In 1878 the Corris Railway, a narrow gauge railway in mid Wales was taken over by Imperial Tramways, a London-based company that rapidly expanded the railway. One of the innovations of the new owners was to encourage the use of the railway by tourists. They introduced horse-drawn charabancs to ferry passengers from the station at Corris to Tal-y-llyn Lake and Cadair Idris, four miles to the north.

The service was immediately popular and was soon extended in partnership with the nearby Talyllyn Railway to provide a "Grand Tour". Passengers joined the Corris Railway train at Machynlleth and travelled to Corris.

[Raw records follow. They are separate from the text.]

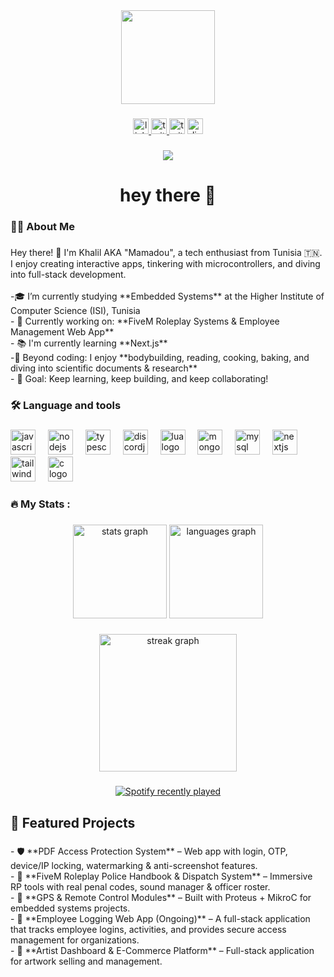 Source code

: <div align="center">
  <img height="150" src="[https://tenor.com/view/fat-black-guy-eating-chewing-paradise-pd-gif-15185632](https://media.giphy.com/media/v1.Y2lkPTc5MGI3NjExeHgweW42MWg4eGJvaHkxa3NmOG85aTA2bnU0ZTIzc3YwcHluZmxwZSZlcD12MV9naWZzX3NlYXJjaCZjdD1n/3k1hJ5OMckLK29TZAN/giphy.gif)"  />
</div>

###

<div align="center">
  <a href="https://www.linkedin.com/in/khalil-bouras-74019a279" target="_blank">
    <img src="https://img.shields.io/static/v1?message=LinkedIn&logo=linkedin&label=&color=0077B5&logoColor=white&labelColor=&style=for-the-badge" height="25" alt="linkedin logo"  />
  </a>
  <a href="https://www.twitch.tv/mamadoux22" target="_blank">
    <img src="https://img.shields.io/static/v1?message=Twitch&logo=twitch&label=&color=9146FF&logoColor=white&labelColor=&style=for-the-badge" height="25" alt="twitch logo"  />
  </a>
  <img src="https://img.shields.io/static/v1?message=Twitter&logo=twitter&label=&color=1DA1F2&logoColor=white&labelColor=&style=for-the-badge" height="25" alt="twitter logo"  />
  <a href="https://discord.gg/fCMVYJye6P" target="_blank">
    <img src="https://img.shields.io/static/v1?message=Discord&logo=discord&label=&color=7289DA&logoColor=white&labelColor=&style=for-the-badge" height="25" alt="discord logo"  />
  </a>
</div>

###

<div align="center">
  <img src="https://visitor-badge.laobi.icu/badge?page_id=Mamadou-K.Mamadou-K&"  />
</div>

###

<h1 align="center">hey there 👋</h1>

###

<h3 align="left">👩‍💻  About Me</h3>

###

<p align="left">Hey there! 👋 I'm Khalil AKA "Mamadou", a tech enthusiast from Tunisia 🇹🇳.  <br>I enjoy creating interactive apps, tinkering with microcontrollers, and diving into full-stack development.<br><br>-🎓 I’m currently studying **Embedded Systems** at the Higher Institute of Computer Science (ISI), Tunisia<br>- 🔭 Currently working on: **FiveM Roleplay Systems & Employee Management Web App**<br>- 📚 I'm currently learning **Next.js**<br>-🌱 Beyond coding: I enjoy **bodybuilding, reading, cooking, baking, and diving into scientific documents & research**<br>- 🎯 Goal: Keep learning, keep building, and keep collaborating!</p>

###

<h3 align="left">🛠 Language and tools</h3>

###

<div align="left">
  <img src="https://cdn.jsdelivr.net/gh/devicons/devicon/icons/javascript/javascript-original.svg" height="40" alt="javascript logo"  />
  <img width="12" />
  <img src="https://cdn.jsdelivr.net/gh/devicons/devicon/icons/nodejs/nodejs-original.svg" height="40" alt="nodejs logo"  />
  <img width="12" />
  <img src="https://cdn.jsdelivr.net/gh/devicons/devicon/icons/typescript/typescript-original.svg" height="40" alt="typescript logo"  />
  <img width="12" />
  <img src="https://cdn.jsdelivr.net/gh/devicons/devicon/icons/discordjs/discordjs-plain.svg" height="40" alt="discordjs logo"  />
  <img width="12" />
  <img src="https://cdn.jsdelivr.net/gh/devicons/devicon/icons/lua/lua-original.svg" height="40" alt="lua logo"  />
  <img width="12" />
  <img src="https://cdn.jsdelivr.net/gh/devicons/devicon/icons/mongodb/mongodb-original.svg" height="40" alt="mongodb logo"  />
  <img width="12" />
  <img src="https://cdn.jsdelivr.net/gh/devicons/devicon/icons/mysql/mysql-original-wordmark.svg" height="40" alt="mysql logo"  />
  <img width="12" />
  <img src="https://cdn.jsdelivr.net/gh/devicons/devicon/icons/nextjs/nextjs-original.svg" height="40" alt="nextjs logo"  />
  <img width="12" />
  <img src="https://cdn.jsdelivr.net/gh/devicons/devicon/icons/tailwindcss/tailwindcss-original-wordmark.svg" height="40" alt="tailwindcss logo"  />
  <img width="12" />
  <img src="https://cdn.jsdelivr.net/gh/devicons/devicon/icons/c/c-original.svg" height="40" alt="c logo"  />
</div>

###

<h3 align="left">🔥   My Stats :</h3>

###

<div align="center">
  <img src="https://github-readme-stats.vercel.app/api?username=Mamadou-K&hide_title=false&hide_rank=false&show_icons=true&include_all_commits=true&count_private=true&disable_animations=false&theme=dracula&locale=en&hide_border=false&order=1" height="150" alt="stats graph"  />
  <img src="https://github-readme-stats.vercel.app/api/top-langs?username=Mamadou-K&locale=en&hide_title=false&layout=compact&card_width=320&langs_count=5&theme=dracula&hide_border=false&order=2" height="150" alt="languages graph"  />
</div>

###

<div align="center">
  <img src="https://streak-stats.demolab.com?user=Mamadou-K&locale=en&mode=daily&theme=dark&hide_border=false&border_radius=5&order=3" height="220" alt="streak graph"  />
</div>

###

<div align="center">
  <a href="https://open.spotify.com/user/31xjxhstueukvhf7o7lw53t2it7y">
    <img src="https://spotify-recently-played-readme.vercel.app/api?user=31xjxhstueukvhf7o7lw53t2it7y&count=5&unique=false" alt="Spotify recently played"  />
  </a>
</div>

###

<h2 align="left">📂 Featured Projects</h2>

###

<p align="left">- 🛡 **PDF Access Protection System** – Web app with login, OTP, device/IP locking, watermarking & anti-screenshot features.  <br>- 👮 **FiveM Roleplay Police Handbook & Dispatch System** – Immersive RP tools with real penal codes, sound manager & officer roster.  <br>- 📡 **GPS & Remote Control Modules** – Built with Proteus + MikroC for embedded systems projects.  <br>- 👔 **Employee Logging Web App (Ongoing)** – A full-stack application that tracks employee logins, activities, and provides secure access management for organizations.  <br>- 🎨 **Artist Dashboard & E-Commerce Platform** – Full-stack application for artwork selling and management.</p>

###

From there they proceeded by charabanc to Tal-y-llyn lake, pausing for refreshments at the Pen-y-Bont Hotel, and on to Abergynolwyn, where they joined the Talyllyn train for the trip to the coast at Tywyn. Here they met the standard gauge Cambrian Railways train which returned them to Machynlleth.

In 1892 the Imperial company moved its headquarters to Bristol, where it shared senior management with the Bristol Tramways. In the early years of the twentieth century the Bristol company replaced the horse-drawn vehicles with motor charabancs.